To get output ‘1’ at R, for the given logic gate circuit the input values must be

(A) X = 0, Y = 1
(B) X = 1, Y = 1
(C) X = 0, Y = 0
(D) X = 1, Y = 0

Answer 1

Hint
To find the output at the point R we first need to find the solution at R in the terms of the input variables X and Y. After that from the solution we need to find the values of X and Y for which the output will be 1.
Formula Used: In this solution we have used the following formula,
$\overline {A + B} = \bar A \cdot \bar B$ and
$A \cdot A = A$

Complete step by step answer
Let us first redraw the diagram and give names to the various points.

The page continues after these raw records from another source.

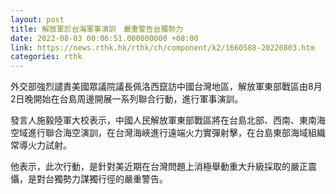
 ```yaml
---
layout: post
title: 解放軍於台海軍事演訓　嚴重警告台獨勢力
date: 2022-08-03 00:06:51.000000000 +08:00
link: https://news.rthk.hk/rthk/ch/component/k2/1660588-20220803.htm
categories: rthk
---
```


外交部強烈譴責美國眾議院議長佩洛西竄訪中國台灣地區，解放軍東部戰區由8月2日晚開始在台島周邊開展一系列聯合行動，進行軍事演訓。

發言人施毅陸軍大校表示，中國人民解放軍東部戰區將在台島北部、西南、東南海空域進行聯合海空演訓，在台灣海峽進行遠端火力實彈射擊，在台島東部海域組織常導火力試射。

他表示，此次行動，是針對美近期在台灣問題上消極舉動重大升級採取的嚴正震懾，是對台獨勢力謀獨行徑的嚴重警告。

Now, for the OR gate named I, the inputs are A and B. The value of A is given as, $A = \bar X$. And the value of B is Y. The output of this gate will be,
$P = A + B$,
Substituting we get,
$P = \bar X + Y$
Now gate II is an NAND gate. The inputs of this gate are named as C and D. We have the input C as X and the input D as, $D = \bar Y$
The output of an AND gate is given as, $CD$ and for a NAND gate the output will be,
$Q = \overline {C \cdot D}$
Substituting we get,
$Q = \overline {X \cdot \bar Y}$
Now the gate III is a NOR gate. The inputs of this gate are P and Q. So the output R will be,
$R = \overline {P + Q}$
Substituting the values of P and Q we get,
$R = \overline {\left( {\bar X + Y} \right) + \overline {X \cdot \bar Y} }$
So we can simplify this from the formula, $\overline {A + B} = \bar A \cdot \bar B$
Therefore we get,
$R = \overline {\left( {\bar X + Y} \right)} \cdot \overline {\overline {X \cdot \bar Y} }$
Hence we get,
$R = \overline {\left( {\bar X + Y} \right)} \cdot \left( {X \cdot \bar Y} \right)$
Now in the first part we can use the formula, $\overline {A + B} = \bar A \cdot \bar B$ again and get,
$R = \left( {\bar{ \bar X} \cdot \bar Y} \right) \cdot \left( {X \cdot \bar Y} \right)$
Hence we have,
$R = \left( {X \cdot \bar Y} \right) \cdot \left( {X \cdot \bar Y} \right)$
Now since $A \cdot A = A$, so we get
$R = \left( {X \cdot \bar Y} \right)$
Now for the output R to be 1, both X and $\bar Y$ has to be 1
So the value of X is 1 and $\bar Y$ is 1. So Y is 0.
Hence X has to be 1 and Y has to be 0
Therefore the correct option is (D).

Note
A digital logic gate is an electronic circuit which makes logical decisions based on the combination of inputs. There are three basic types of logic gates, namely AND gate, OR gate and NOT gate. For the AND gate the output 1 only when both the inputs are 1. For the OR gate, the output is 1 when any one of the inputs are 1 and the NOT gate reverses the input.